**Activity:** Could you repeat every entry below word for word, leaving out the pictures?

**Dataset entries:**
◇ ◇ ◇ ◇ ◇

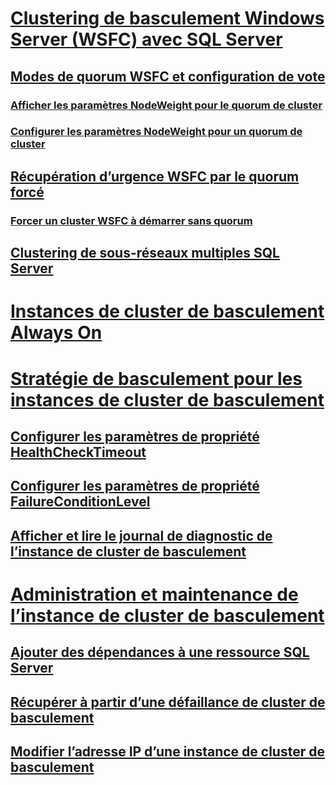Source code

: # [Clustering de basculement Windows Server (WSFC) avec SQL Server](windows/windows-server-failover-clustering-wsfc-with-sql-server.md)
## [Modes de quorum WSFC et configuration de vote](windows/wsfc-quorum-modes-and-voting-configuration-sql-server.md)
### [Afficher les paramètres NodeWeight pour le quorum de cluster](windows/view-cluster-quorum-nodeweight-settings.md)
### [Configurer les paramètres NodeWeight pour un quorum de cluster](windows/configure-cluster-quorum-nodeweight-settings.md)
## [Récupération d’urgence WSFC par le quorum forcé](windows/wsfc-disaster-recovery-through-forced-quorum-sql-server.md)
### [Forcer un cluster WSFC à démarrer sans quorum](windows/force-a-wsfc-cluster-to-start-without-a-quorum.md)
## [Clustering de sous-réseaux multiples SQL Server](windows/sql-server-multi-subnet-clustering-sql-server.md)
# [Instances de cluster de basculement Always On](windows/always-on-failover-cluster-instances-sql-server.md)
# [Stratégie de basculement pour les instances de cluster de basculement](windows/failover-policy-for-failover-cluster-instances.md)
## [Configurer les paramètres de propriété HealthCheckTimeout](windows/configure-healthchecktimeout-property-settings.md)
## [Configurer les paramètres de propriété FailureConditionLevel](windows/configure-failureconditionlevel-property-settings.md)
## [Afficher et lire le journal de diagnostic de l’instance de cluster de basculement](windows/view-and-read-failover-cluster-instance-diagnostics-log.md)
# [Administration et maintenance de l’instance de cluster de basculement](windows/failover-cluster-instance-administration-and-maintenance.md)
## [Ajouter des dépendances à une ressource SQL Server](windows/add-dependencies-to-a-sql-server-resource.md)
## [Récupérer à partir d’une défaillance de cluster de basculement](windows/recover-from-failover-cluster-instance-failure.md)
## [Modifier l’adresse IP d’une instance de cluster de basculement](windows/change-the-ip-address-of-a-failover-cluster-instance.md)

◇ ◇ ◇ ◇ ◇

**Your response:**
Source code

: # [Clustering de basculement Windows Server (WSFC) avec SQL Server](windows/windows-server-failover-clustering-wsfc-with-sql-server.md)
## [Modes de quorum WSFC et configuration de vote](windows/wsfc-quorum-modes-and-voting-configuration-sql-server.md)
### [Afficher les paramètres NodeWeight pour le quorum de cluster](windows/view-cluster-quorum-nodeweight-settings.md)
### [Configurer les paramètres NodeWeight pour un quorum de cluster](windows/configure-cluster-quorum-nodeweight-settings.md)
## [Récupération d’urgence WSFC par le quorum forcé](windows/wsfc-disaster-recovery-through-forced-quorum-sql-server.md)
### [Forcer un cluster WSFC à démarrer sans quorum](windows/force-a-wsfc-cluster-to-start-without-a-quorum.md)
## [Clustering de sous-réseaux multiples SQL Server](windows/sql-server-multi-subnet-clustering-sql-server.md)
# [Instances de cluster de basculement Always On](windows/always-on-failover-cluster-instances-sql-server.md)
# [Stratégie de basculement pour les instances de cluster de basculement](windows/failover-policy-for-failover-cluster-instances.md)
## [Configurer les paramètres de propriété HealthCheckTimeout](windows/configure-healthchecktimeout-property-settings.md)
## [Configurer les paramètres de propriété FailureConditionLevel](windows/configure-failureconditionlevel-property-settings.md)
## [Afficher et lire le journal de diagnostic de l’instance de cluster de basculement](windows/view-and-read-failover-cluster-instance-diagnostics-log.md)
# [Administration et maintenance de l’instance de cluster de basculement](windows/failover-cluster-instance-administration-and-maintenance.md)
## [Ajouter des dépendances à une ressource SQL Server](windows/add-dependencies-to-a-sql-server-resource.md)
## [Récupérer à partir d’une défaillance de cluster de basculement](windows/recover-from-failover-cluster-instance-failure.md)
## [Modifier l’adresse IP d’une instance de cluster de basculement](windows/change-the-ip-address-of-a-failover-cluster-instance.md)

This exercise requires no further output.